**Assignment:** All that is wanted is how many lines in the records below include the string "when".

**Data extract:**

##########

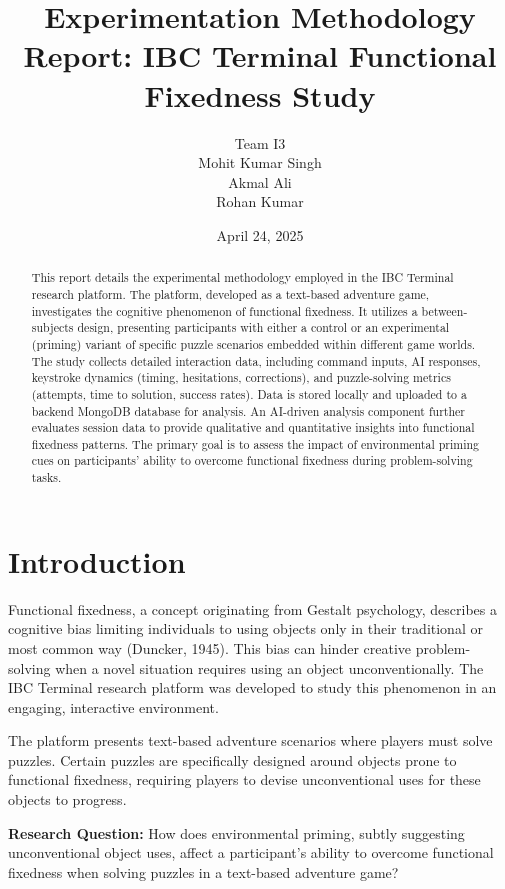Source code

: \documentclass{article}
\title{Experimentation Methodology Report: IBC Terminal Functional Fixedness Study}
\author{
    Team I3 \\
    Mohit Kumar Singh \\
    Akmal Ali \\
    Rohan Kumar
}
\date{April 24, 2025}
\begin{document}
\maketitle

\begin{abstract}
This report details the experimental methodology employed in the IBC Terminal research platform. The platform, developed as a text-based adventure game, investigates the cognitive phenomenon of functional fixedness. It utilizes a between-subjects design, presenting participants with either a control or an experimental (priming) variant of specific puzzle scenarios embedded within different game worlds. The study collects detailed interaction data, including command inputs, AI responses, keystroke dynamics (timing, hesitations, corrections), and puzzle-solving metrics (attempts, time to solution, success rates). Data is stored locally and uploaded to a backend MongoDB database for analysis. An AI-driven analysis component further evaluates session data to provide qualitative and quantitative insights into functional fixedness patterns. The primary goal is to assess the impact of environmental priming cues on participants' ability to overcome functional fixedness during problem-solving tasks.
\end{abstract}

\section{Introduction}

Functional fixedness, a concept originating from Gestalt psychology, describes a cognitive bias limiting individuals to using objects only in their traditional or most common way (Duncker, 1945). This bias can hinder creative problem-solving when a novel situation requires using an object unconventionally. The IBC Terminal research platform was developed to study this phenomenon in an engaging, interactive environment.

The platform presents text-based adventure scenarios where players must solve puzzles. Certain puzzles are specifically designed around objects prone to functional fixedness, requiring players to devise unconventional uses for these objects to progress.

\textbf{Research Question:} How does environmental priming, subtly suggesting unconventional object uses, affect a participant's ability to overcome functional fixedness when solving puzzles in a text-based adventure game?
\end{document}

##########

**Solution for this problem:** 2